We talked about doing community life around meals and how that made things feel different, and how Jesus did life like that. She seemed wistful, sad, as if life had shrunk from the jet-set life of the Middle East and Europe to this small factory unit in a working class suburb of a city on the edge of a lonely continent.

We talked about doing community life around meals and how that made things feel different, and how Jesus did life like that.

“Would you go back, to Oman, I mean?”

“My husband has a fourteen year old son here too. That makes it impossible.”

Her world suddenly shrunk that little bit more. I could almost hear the “cachunk” as the walls closed in with a jolt.

I heard my car start up. Job done.

The workshop door opened and her hubby came in with a smile.

“Sorted,” he said triumphantly, “I was able to re-configure the parts left over from last week’s job. I’ve tested it and it works fine.”

“Great. How much do I owe you?”

“Well I quoted you 110.”

“That took more than two hours. How about 150?”

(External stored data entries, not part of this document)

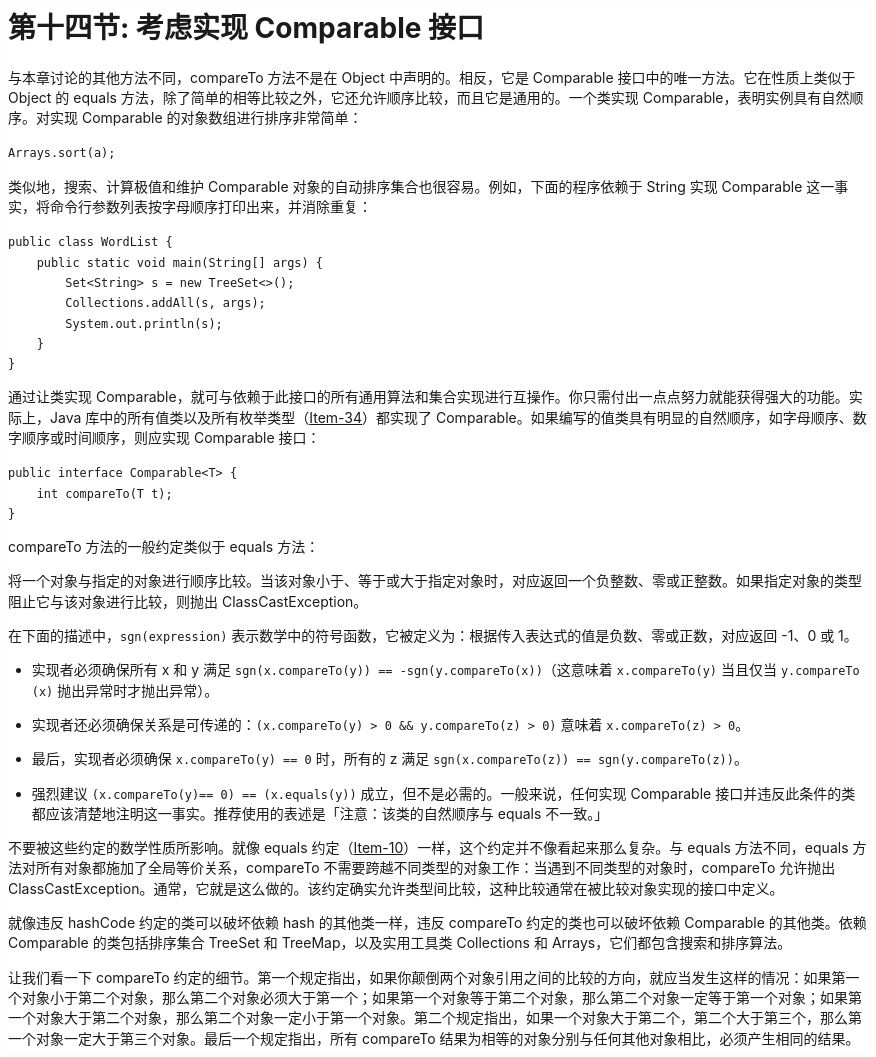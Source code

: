 # 第十四节: 考虑实现 Comparable 接口

与本章讨论的其他方法不同，compareTo 方法不是在 Object 中声明的。相反，它是 Comparable 接口中的唯一方法。它在性质上类似于 Object 的 equals 方法，除了简单的相等比较之外，它还允许顺序比较，而且它是通用的。一个类实现 Comparable，表明实例具有自然顺序。对实现 Comparable 的对象数组进行排序非常简单：

```
Arrays.sort(a);
```

类似地，搜索、计算极值和维护 Comparable 对象的自动排序集合也很容易。例如，下面的程序依赖于 String 实现 Comparable 这一事实，将命令行参数列表按字母顺序打印出来，并消除重复：

```
public class WordList {
    public static void main(String[] args) {
        Set<String> s = new TreeSet<>();
        Collections.addAll(s, args);
        System.out.println(s);
    }
}
```

通过让类实现 Comparable，就可与依赖于此接口的所有通用算法和集合实现进行互操作。你只需付出一点点努力就能获得强大的功能。实际上，Java 库中的所有值类以及所有枚举类型（[Item-34](/Chapter-6/Chapter-6-Item-34-Use-enums-instead-of-int-constants.md)）都实现了 Comparable。如果编写的值类具有明显的自然顺序，如字母顺序、数字顺序或时间顺序，则应实现 Comparable 接口：

```
public interface Comparable<T> {
    int compareTo(T t);
}
```

compareTo 方法的一般约定类似于 equals 方法：

将一个对象与指定的对象进行顺序比较。当该对象小于、等于或大于指定对象时，对应返回一个负整数、零或正整数。如果指定对象的类型阻止它与该对象进行比较，则抛出 ClassCastException。

在下面的描述中，`sgn(expression)` 表示数学中的符号函数，它被定义为：根据传入表达式的值是负数、零或正数，对应返回 -1、0 或 1。

- 实现者必须确保所有 x 和 y 满足 `sgn(x.compareTo(y)) == -sgn(y.compareTo(x))`（这意味着 `x.compareTo(y)` 当且仅当 `y.compareTo(x)` 抛出异常时才抛出异常）。

- 实现者还必须确保关系是可传递的：`(x.compareTo(y) > 0 && y.compareTo(z) > 0)` 意味着 `x.compareTo(z) > 0`。

- 最后，实现者必须确保 `x.compareTo(y) == 0` 时，所有的 z 满足 `sgn(x.compareTo(z)) == sgn(y.compareTo(z))`。

- 强烈建议 `(x.compareTo(y)== 0) == (x.equals(y))` 成立，但不是必需的。一般来说，任何实现 Comparable 接口并违反此条件的类都应该清楚地注明这一事实。推荐使用的表述是「注意：该类的自然顺序与 equals 不一致。」

不要被这些约定的数学性质所影响。就像 equals 约定（[Item-10](/Chapter-3/Chapter-3-Item-10-Obey-the-general-contract-when-overriding-equals.md)）一样，这个约定并不像看起来那么复杂。与 equals 方法不同，equals 方法对所有对象都施加了全局等价关系，compareTo 不需要跨越不同类型的对象工作：当遇到不同类型的对象时，compareTo 允许抛出 ClassCastException。通常，它就是这么做的。该约定确实允许类型间比较，这种比较通常在被比较对象实现的接口中定义。

就像违反 hashCode 约定的类可以破坏依赖 hash 的其他类一样，违反 compareTo 约定的类也可以破坏依赖 Comparable 的其他类。依赖 Comparable 的类包括排序集合 TreeSet 和 TreeMap，以及实用工具类 Collections 和 Arrays，它们都包含搜索和排序算法。

让我们看一下 compareTo 约定的细节。第一个规定指出，如果你颠倒两个对象引用之间的比较的方向，就应当发生这样的情况：如果第一个对象小于第二个对象，那么第二个对象必须大于第一个；如果第一个对象等于第二个对象，那么第二个对象一定等于第一个对象；如果第一个对象大于第二个对象，那么第二个对象一定小于第一个对象。第二个规定指出，如果一个对象大于第二个，第二个大于第三个，那么第一个对象一定大于第三个对象。最后一个规定指出，所有 compareTo 结果为相等的对象分别与任何其他对象相比，必须产生相同的结果。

He remonstrated. I insisted. In the end they took it. The flash windscreen place down the road would not have thought twice about ripping out the whole unit and charging me like a wounded bull.

We shook hands. I said goodbye. Reminded them they were welcome to come at Christmas. Got into the car and drove off. With the window up. And with a fresh sense that God is so close in situations such as that it’s right in your face. I’m gonna pop in before Christmas with a Colin Buchanan CD for the girls and some Christmas biscuits for them.

Sometimes the sparks of the Incarnation flicker and spatter so hard around this planet some two thousand years after the event that you can almost feel it.